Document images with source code
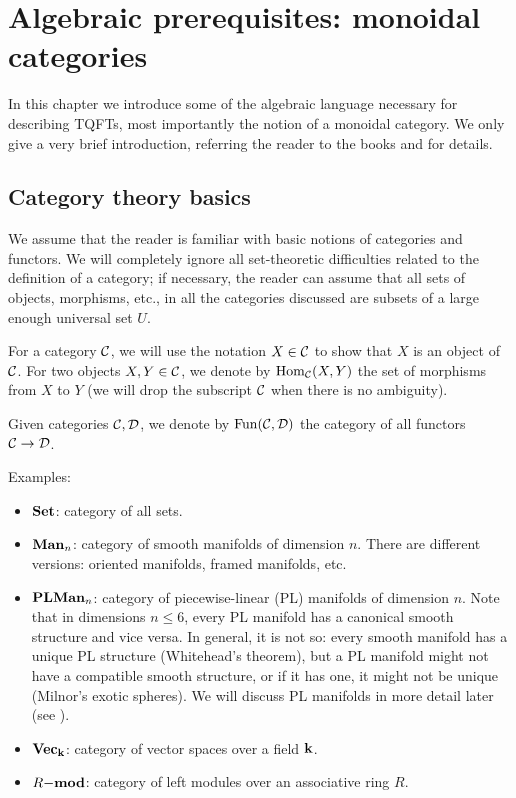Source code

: \chapter{Algebraic prerequisites: monoidal categories}\label{c:categories}

In this chapter we introduce some of the algebraic language
necessary for describing TQFTs, most importantly the notion
of a monoidal category. We only give a very brief introduction,
referring the reader to the books  and 
for details.

\section{Category theory basics}\label{s:category-basics}
We assume that the reader is familiar with basic notions of categories and
functors. We will completely ignore all set-theoretic difficulties related
to the definition of a category; if necessary, the reader can assume that
all sets of objects, morphisms, etc., in all the categories discussed are
subsets of a large enough universal set $U$.

For a category $\calC$, we will use the notation $X\in \calC$ to show that
$X$ is an object of $\calC$. For two objects $X,Y\in\calC$, we denote by
$\Hom_\calC(X,Y)$ the set of morphisms from $X$ to $Y$ (we will drop
the subscript $\calC$ when there is no ambiguity).

Given categories $\calC, \calD$, we denote by $\Fun(\calC, \calD)$ the
category of all functors $\calC\to \calD$.

Examples:
\begin{itemize}
  \item $\sets$: category of all sets.
  \item $\smoothman_n$: category of smooth manifolds of dimension $n$.
    There are different versions: oriented manifolds, framed manifolds, etc.
  \item $\plman_n$: category of piecewise-linear (PL) manifolds of
    dimension $n$.
     Note that
    in dimensions $n\le 6$, every PL manifold has a canonical smooth structure
    and vice versa. In general, it is not so: every smooth manifold has
    a unique PL structure (Whitehead's theorem), but a PL manifold might
    not have a compatible smooth structure, or if it has one, it might not
    be unique (Milnor's exotic spheres). We will discuss PL manifolds in
    more detail later (see ).
  \item $\vect_\kk$: category of vector spaces over a field $\kk$.
  \item $R\mod$: category of left modules over an associative ring $R$.
\end{itemize}

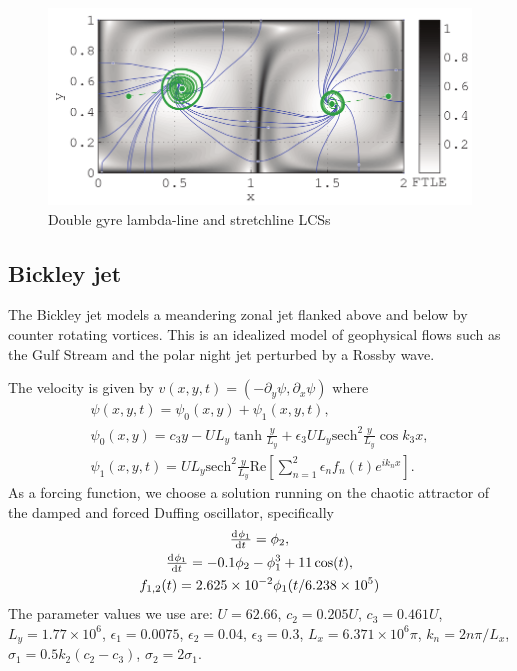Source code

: \documentclass{article}
\begin{document}
\begin{figure}
\centering
\includegraphics[width=\textwidth]{graphics/double_gyre/lambda_stretch_lcs}
\caption{Double gyre lambda-line and stretchline LCSs}
\label{fig:double_gyre_lambda_stretch_lcs}
\end{figure}

\clearpage

\subsection{Bickley jet}

The Bickley jet models a meandering zonal jet flanked above and below by
counter rotating vortices. This is an idealized model of geophysical flows such as the Gulf Stream and the polar night jet perturbed by a Rossby wave\parencite{castilloNegrete93:_chaot_rossb,beron-vera10:_invar_lagran}.

The velocity is given by $v(x,y,t) = (-\partial_y \psi, \partial_x \psi)$ where
\begin{gather*}
\psi(x,y,t) = \psi_0(x,y) + \psi_1(x,y,t),\\
\psi_0(x,y) = c_3 y - U L_y \tanh\frac{y}{L_y} + \epsilon_3 U L_y \mathrm{sech}^2\frac{y}{L_y} \cos k_3 x,\\
\psi_1(x,y,t) = U L_y \mathrm{sech}^2\frac{y}{L_y} \mathrm{Re}\left[ \sum_{n=1}^2 \epsilon_n f_n(t) e^{i k_n x}\right].
\end{gather*}
As a forcing function, we choose a solution running on the chaotic attractor of the damped and forced Duffing oscillator, specifically
\begin{gather*}
\od{\phi_1}{t} = \phi_2,\\
\od{\phi_1}{t} = -0.1 \phi_2 - \phi_1^3 + 11 \cos(t),\\
f_{1,2}(t) = 2.625 \times 10^{-2} \phi_1(t/6.238 \times 10^5)
\end{gather*}
The parameter values we use are: $U = 62.66$, $c_2 = 0.205 U$, $c_3 = 0.461 U$, $L_y = 1.77 \times 10^6$, $\epsilon_1 = 0.0075$, $\epsilon_2 = 0.04$, $\epsilon_3 = 0.3$, $L_x = 6.371 \times 10^6 \pi$, $k_n = 2 n \pi/L_x$, $\sigma_1 = 0.5 k_2 (c_2 - c_3)$, $\sigma_2 = 2 \sigma_1$.
\end{document}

▶ **YOUR TASK**
Exact copy, pictures excluded: restate every record above word for word.

▶ **TASK RESPONSE**
Source code

: \chapter{Algebraic prerequisites: monoidal categories}\label{c:categories}

In this chapter we introduce some of the algebraic language
necessary for describing TQFTs, most importantly the notion
of a monoidal category. We only give a very brief introduction,
referring the reader to the books  and 
for details.

\section{Category theory basics}\label{s:category-basics}
We assume that the reader is familiar with basic notions of categories and
functors. We will completely ignore all set-theoretic difficulties related
to the definition of a category; if necessary, the reader can assume that
all sets of objects, morphisms, etc., in all the categories discussed are
subsets of a large enough universal set $U$.

For a category $\calC$, we will use the notation $X\in \calC$ to show that
$X$ is an object of $\calC$. For two objects $X,Y\in\calC$, we denote by
$\Hom_\calC(X,Y)$ the set of morphisms from $X$ to $Y$ (we will drop
the subscript $\calC$ when there is no ambiguity).

Given categories $\calC, \calD$, we denote by $\Fun(\calC, \calD)$ the
category of all functors $\calC\to \calD$.

Examples:
\begin{itemize}
  \item $\sets$: category of all sets.
  \item $\smoothman_n$: category of smooth manifolds of dimension $n$.
    There are different versions: oriented manifolds, framed manifolds, etc.
  \item $\plman_n$: category of piecewise-linear (PL) manifolds of
    dimension $n$.
     Note that
    in dimensions $n\le 6$, every PL manifold has a canonical smooth structure
    and vice versa. In general, it is not so: every smooth manifold has
    a unique PL structure (Whitehead's theorem), but a PL manifold might
    not have a compatible smooth structure, or if it has one, it might not
    be unique (Milnor's exotic spheres). We will discuss PL manifolds in
    more detail later (see ).
  \item $\vect_\kk$: category of vector spaces over a field $\kk$.
  \item $R\mod$: category of left modules over an associative ring $R$.
\end{itemize}

Source code

: \documentclass{article}
\begin{document}
\begin{figure}
\centering
\includegraphics[width=\textwidth]{graphics/double_gyre/lambda_stretch_lcs}
\caption{Double gyre lambda-line and stretchline LCSs}
\label{fig:double_gyre_lambda_stretch_lcs}
\end{figure}

\clearpage

\subsection{Bickley jet}

The Bickley jet models a meandering zonal jet flanked above and below by
counter rotating vortices. This is an idealized model of geophysical flows such as the Gulf Stream and the polar night jet perturbed by a Rossby wave\parencite{castilloNegrete93:_chaot_rossb,beron-vera10:_invar_lagran}.

The velocity is given by $v(x,y,t) = (-\partial_y \psi, \partial_x \psi)$ where
\begin{gather*}
\psi(x,y,t) = \psi_0(x,y) + \psi_1(x,y,t),\\
\psi_0(x,y) = c_3 y - U L_y \tanh\frac{y}{L_y} + \epsilon_3 U L_y \mathrm{sech}^2\frac{y}{L_y} \cos k_3 x,\\
\psi_1(x,y,t) = U L_y \mathrm{sech}^2\frac{y}{L_y} \mathrm{Re}\left[ \sum_{n=1}^2 \epsilon_n f_n(t) e^{i k_n x}\right].
\end{gather*}
As a forcing function, we choose a solution running on the chaotic attractor of the damped and forced Duffing oscillator, specifically
\begin{gather*}
\od{\phi_1}{t} = \phi_2,\\
\od{\phi_1}{t} = -0.1 \phi_2 - \phi_1^3 + 11 \cos(t),\\
f_{1,2}(t) = 2.625 \times 10^{-2} \phi_1(t/6.238 \times 10^5)
\end{gather*}
The parameter values we use are: $U = 62.66$, $c_2 = 0.205 U$, $c_3 = 0.461 U$, $L_y = 1.77 \times 10^6$, $\epsilon_1 = 0.0075$, $\epsilon_2 = 0.04$, $\epsilon_3 = 0.3$, $L_x = 6.371 \times 10^6 \pi$, $k_n = 2 n \pi/L_x$, $\sigma_1 = 0.5 k_2 (c_2 - c_3)$, $\sigma_2 = 2 \sigma_1$.
\end{document}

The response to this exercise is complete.